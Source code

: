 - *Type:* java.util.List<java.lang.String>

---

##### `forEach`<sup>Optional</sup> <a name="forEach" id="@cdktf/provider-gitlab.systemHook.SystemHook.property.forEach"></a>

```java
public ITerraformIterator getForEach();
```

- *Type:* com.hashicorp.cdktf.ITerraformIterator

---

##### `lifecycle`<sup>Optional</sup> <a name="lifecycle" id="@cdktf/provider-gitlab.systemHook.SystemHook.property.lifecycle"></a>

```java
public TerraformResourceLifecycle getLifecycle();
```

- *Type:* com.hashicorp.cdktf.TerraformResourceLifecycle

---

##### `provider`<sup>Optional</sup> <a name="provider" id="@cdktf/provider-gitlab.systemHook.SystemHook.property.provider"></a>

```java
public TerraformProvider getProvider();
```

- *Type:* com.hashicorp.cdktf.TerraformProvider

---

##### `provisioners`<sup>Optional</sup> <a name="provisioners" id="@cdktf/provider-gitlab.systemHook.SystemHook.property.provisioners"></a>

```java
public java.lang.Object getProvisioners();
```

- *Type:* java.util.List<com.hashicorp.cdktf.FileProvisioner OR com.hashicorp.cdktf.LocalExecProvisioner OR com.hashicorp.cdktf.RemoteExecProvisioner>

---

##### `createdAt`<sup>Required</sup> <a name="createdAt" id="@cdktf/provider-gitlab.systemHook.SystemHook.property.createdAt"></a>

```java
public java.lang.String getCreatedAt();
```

▶ _Activity_
The result is a copy of every line above where the word "String" shows up.

▶ _Response area_
: - *Type:* java.util.List<java.lang.String>
public java.lang.String getCreatedAt();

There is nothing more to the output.